A: We just to need check if there's any i where a[i]<=i.

B: We can only get odd number by operation, so if n%2==0 there's no solution. Otherwise, we can represent (n-1)/2 in binary, and add 1 to all digits (for example: 17 -> (17-1)/2=8 -> 8=1000(2) -> answer is 2 1 1 1).

C: First we can remove all numbers and add single 1, which costs n*c+d. Otherwise, assume the size of the final permutation we get is k (and k>1), and there are m missing numbers in range [1, k] in the initial array. Then we need to add m numbers and remove (n-(k-m)) numbers, the cost is c*(n-(k-m))+d*m = c*n + (c+d)*m — c*k. If we let k+=1 and m+=1 (which means, k+1 is a missing number in the initial array), the cost will increase by d, so in any optimal answer, k must be a number in the initial array. So we can iterate for every possible option of k and get the answer.

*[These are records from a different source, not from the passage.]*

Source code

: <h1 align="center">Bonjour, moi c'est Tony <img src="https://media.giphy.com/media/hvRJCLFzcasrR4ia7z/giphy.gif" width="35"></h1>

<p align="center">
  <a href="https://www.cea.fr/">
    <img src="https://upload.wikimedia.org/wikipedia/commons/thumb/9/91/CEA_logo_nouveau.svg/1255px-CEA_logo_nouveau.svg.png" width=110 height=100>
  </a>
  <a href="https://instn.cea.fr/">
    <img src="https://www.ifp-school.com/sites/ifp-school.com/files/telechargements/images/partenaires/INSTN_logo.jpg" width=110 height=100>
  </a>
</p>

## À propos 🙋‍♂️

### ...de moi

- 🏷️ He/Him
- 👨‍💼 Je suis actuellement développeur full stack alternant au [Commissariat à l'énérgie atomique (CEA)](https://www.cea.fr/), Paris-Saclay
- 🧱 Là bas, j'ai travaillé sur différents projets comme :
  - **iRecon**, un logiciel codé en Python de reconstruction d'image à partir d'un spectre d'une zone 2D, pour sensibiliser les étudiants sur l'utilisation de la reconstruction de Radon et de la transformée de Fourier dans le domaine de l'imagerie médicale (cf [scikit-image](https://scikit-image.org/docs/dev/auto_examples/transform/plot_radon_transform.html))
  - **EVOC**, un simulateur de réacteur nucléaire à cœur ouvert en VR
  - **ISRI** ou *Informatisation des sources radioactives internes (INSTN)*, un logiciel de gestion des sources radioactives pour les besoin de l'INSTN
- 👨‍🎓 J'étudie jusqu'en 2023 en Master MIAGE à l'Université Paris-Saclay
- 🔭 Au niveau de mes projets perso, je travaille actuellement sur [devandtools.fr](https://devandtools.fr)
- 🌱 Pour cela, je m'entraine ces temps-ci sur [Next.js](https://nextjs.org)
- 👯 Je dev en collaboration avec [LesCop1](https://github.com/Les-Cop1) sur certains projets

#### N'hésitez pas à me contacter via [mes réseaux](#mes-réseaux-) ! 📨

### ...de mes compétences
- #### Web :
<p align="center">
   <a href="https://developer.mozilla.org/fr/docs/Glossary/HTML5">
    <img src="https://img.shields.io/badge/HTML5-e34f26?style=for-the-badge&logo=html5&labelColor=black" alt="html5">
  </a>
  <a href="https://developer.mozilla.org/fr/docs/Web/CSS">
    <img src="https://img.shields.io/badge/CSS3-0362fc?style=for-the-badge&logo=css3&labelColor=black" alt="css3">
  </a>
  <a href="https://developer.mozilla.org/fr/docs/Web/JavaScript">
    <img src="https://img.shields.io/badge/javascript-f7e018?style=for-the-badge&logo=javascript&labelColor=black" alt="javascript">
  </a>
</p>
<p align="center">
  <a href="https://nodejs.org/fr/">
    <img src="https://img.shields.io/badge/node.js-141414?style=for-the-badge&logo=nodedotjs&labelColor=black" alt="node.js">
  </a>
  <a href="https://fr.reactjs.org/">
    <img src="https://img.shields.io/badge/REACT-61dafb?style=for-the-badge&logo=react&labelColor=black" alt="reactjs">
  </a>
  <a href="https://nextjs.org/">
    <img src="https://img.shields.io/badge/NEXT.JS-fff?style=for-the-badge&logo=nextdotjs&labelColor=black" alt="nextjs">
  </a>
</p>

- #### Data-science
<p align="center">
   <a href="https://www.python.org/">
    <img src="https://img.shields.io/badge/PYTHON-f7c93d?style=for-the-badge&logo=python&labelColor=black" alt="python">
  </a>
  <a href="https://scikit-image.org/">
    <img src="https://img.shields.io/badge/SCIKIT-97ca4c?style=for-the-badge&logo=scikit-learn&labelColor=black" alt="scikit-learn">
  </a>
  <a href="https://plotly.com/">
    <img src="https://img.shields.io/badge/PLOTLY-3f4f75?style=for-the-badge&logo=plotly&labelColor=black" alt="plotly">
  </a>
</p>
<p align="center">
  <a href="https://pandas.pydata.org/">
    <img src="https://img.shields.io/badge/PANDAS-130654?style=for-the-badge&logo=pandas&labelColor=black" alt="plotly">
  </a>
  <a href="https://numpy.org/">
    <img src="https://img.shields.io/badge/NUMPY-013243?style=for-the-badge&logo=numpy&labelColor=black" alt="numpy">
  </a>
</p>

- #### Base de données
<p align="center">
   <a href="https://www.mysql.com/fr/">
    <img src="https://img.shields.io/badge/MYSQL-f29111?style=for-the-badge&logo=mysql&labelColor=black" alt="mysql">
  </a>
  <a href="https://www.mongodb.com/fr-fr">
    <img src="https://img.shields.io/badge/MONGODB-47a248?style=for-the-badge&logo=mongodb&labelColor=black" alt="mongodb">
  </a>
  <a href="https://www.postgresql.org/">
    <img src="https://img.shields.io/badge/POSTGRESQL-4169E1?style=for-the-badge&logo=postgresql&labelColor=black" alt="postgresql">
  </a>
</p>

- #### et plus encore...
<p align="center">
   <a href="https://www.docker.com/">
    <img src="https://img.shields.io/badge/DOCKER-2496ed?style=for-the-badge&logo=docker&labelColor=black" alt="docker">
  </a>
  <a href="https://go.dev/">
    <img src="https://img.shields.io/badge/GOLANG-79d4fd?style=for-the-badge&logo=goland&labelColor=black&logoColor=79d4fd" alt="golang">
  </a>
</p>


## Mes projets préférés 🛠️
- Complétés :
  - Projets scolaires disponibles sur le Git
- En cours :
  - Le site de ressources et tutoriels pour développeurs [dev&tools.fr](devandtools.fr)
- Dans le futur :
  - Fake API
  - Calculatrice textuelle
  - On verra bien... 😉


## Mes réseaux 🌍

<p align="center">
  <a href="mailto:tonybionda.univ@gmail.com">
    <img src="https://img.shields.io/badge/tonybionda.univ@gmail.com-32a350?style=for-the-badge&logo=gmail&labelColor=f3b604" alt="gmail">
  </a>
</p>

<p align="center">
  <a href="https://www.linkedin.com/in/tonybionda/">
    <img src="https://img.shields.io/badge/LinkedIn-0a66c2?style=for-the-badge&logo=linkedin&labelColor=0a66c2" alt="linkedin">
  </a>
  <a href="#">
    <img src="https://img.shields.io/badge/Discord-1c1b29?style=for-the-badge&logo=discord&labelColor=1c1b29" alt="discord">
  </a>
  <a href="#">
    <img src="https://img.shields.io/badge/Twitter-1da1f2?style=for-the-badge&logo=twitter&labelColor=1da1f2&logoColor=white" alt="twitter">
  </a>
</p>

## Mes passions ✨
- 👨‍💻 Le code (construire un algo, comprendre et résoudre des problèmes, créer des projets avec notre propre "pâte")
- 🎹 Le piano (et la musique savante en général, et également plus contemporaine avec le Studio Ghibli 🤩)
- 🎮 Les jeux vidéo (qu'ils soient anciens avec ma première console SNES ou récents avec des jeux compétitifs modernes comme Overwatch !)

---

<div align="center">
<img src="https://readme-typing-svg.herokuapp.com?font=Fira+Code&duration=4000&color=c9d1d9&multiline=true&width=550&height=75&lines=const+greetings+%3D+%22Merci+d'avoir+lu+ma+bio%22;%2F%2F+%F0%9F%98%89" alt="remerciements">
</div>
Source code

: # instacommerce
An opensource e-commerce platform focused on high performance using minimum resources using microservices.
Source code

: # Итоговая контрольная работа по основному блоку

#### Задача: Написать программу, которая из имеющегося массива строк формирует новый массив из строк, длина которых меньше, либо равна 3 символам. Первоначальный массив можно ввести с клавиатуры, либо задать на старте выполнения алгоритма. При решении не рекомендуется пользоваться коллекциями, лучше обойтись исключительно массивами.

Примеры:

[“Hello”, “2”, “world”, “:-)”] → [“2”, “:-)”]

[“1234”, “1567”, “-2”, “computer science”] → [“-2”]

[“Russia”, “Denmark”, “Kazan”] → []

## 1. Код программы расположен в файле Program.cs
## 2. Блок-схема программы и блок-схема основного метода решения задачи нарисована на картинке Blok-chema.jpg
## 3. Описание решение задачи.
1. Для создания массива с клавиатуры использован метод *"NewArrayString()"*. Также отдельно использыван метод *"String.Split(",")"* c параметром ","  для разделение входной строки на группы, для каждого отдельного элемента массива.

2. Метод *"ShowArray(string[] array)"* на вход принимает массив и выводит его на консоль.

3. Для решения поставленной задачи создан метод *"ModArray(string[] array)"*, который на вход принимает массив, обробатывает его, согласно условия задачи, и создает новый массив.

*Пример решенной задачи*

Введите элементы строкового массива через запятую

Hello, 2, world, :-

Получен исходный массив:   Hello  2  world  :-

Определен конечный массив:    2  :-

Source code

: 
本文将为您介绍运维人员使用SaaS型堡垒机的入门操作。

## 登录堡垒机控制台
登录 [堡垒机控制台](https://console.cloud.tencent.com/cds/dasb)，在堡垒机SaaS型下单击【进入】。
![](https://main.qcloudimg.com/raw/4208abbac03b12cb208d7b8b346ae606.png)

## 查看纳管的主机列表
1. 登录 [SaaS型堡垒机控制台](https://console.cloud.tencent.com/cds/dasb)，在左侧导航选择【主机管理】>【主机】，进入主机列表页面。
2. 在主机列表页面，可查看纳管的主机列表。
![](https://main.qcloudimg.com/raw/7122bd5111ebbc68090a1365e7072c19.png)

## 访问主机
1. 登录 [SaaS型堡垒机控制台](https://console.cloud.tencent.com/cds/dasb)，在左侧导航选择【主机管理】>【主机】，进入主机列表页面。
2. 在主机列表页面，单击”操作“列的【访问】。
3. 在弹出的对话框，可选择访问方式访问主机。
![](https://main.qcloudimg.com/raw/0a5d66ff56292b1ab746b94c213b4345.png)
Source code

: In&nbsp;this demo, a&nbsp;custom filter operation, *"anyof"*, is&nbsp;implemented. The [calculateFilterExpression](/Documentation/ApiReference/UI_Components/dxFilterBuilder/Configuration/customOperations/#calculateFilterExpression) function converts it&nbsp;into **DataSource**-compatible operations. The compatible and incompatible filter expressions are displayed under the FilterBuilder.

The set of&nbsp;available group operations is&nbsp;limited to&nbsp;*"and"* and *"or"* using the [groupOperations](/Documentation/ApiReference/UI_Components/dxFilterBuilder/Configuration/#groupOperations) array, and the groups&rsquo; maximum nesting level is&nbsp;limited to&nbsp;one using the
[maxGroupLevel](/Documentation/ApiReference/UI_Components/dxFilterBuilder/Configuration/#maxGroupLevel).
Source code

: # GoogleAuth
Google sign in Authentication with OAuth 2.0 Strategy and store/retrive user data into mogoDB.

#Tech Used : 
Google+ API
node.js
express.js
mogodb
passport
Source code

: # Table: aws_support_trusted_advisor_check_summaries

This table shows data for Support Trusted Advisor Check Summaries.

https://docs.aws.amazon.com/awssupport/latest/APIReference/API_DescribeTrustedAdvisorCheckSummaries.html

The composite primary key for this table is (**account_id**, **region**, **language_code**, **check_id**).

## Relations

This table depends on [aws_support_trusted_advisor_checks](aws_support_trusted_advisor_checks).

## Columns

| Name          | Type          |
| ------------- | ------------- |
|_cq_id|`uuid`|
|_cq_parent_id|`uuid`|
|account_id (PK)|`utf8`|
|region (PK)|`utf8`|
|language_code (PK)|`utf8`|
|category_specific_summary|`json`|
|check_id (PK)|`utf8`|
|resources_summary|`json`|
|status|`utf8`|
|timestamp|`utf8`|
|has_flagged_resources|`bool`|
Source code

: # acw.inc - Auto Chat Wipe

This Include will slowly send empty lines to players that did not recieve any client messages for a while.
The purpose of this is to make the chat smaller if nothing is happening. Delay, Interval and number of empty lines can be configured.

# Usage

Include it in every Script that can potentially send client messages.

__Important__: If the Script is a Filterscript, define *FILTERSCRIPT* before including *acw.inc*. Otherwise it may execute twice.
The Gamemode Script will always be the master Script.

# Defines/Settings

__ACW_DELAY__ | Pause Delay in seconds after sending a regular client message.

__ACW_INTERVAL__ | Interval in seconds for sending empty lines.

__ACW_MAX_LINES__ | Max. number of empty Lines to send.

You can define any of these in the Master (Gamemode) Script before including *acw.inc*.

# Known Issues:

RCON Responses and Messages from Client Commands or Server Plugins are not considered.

D: Implementation problem. We just need to maintain the upperbound and lowerbound of h for each type-1 query, and for type-2 query we need to check if the answer for (h_max, a, b) and (h_min, a, b) are the same. Be careful for case a>=h.

E: DSU. We sort edges (u, v) by the value of max(a[u], a[v]) and add them by this order. First mark all nodes with a[u]==0 as good. WLOG assume a[u]>=a[v]. When mergeing (u, v), if v is good and the size of component of v is not greater than a[u], we mark all nodes in the component of (u, v) good. To defeat all monsters, we need the graph to be connected and all nodes are good.

F: The answer is ceil(log_m(sum(m^a[i]))). We need to maintain the base-m representation of sum(m^a[i])) by a segment tree, and update it by binary search.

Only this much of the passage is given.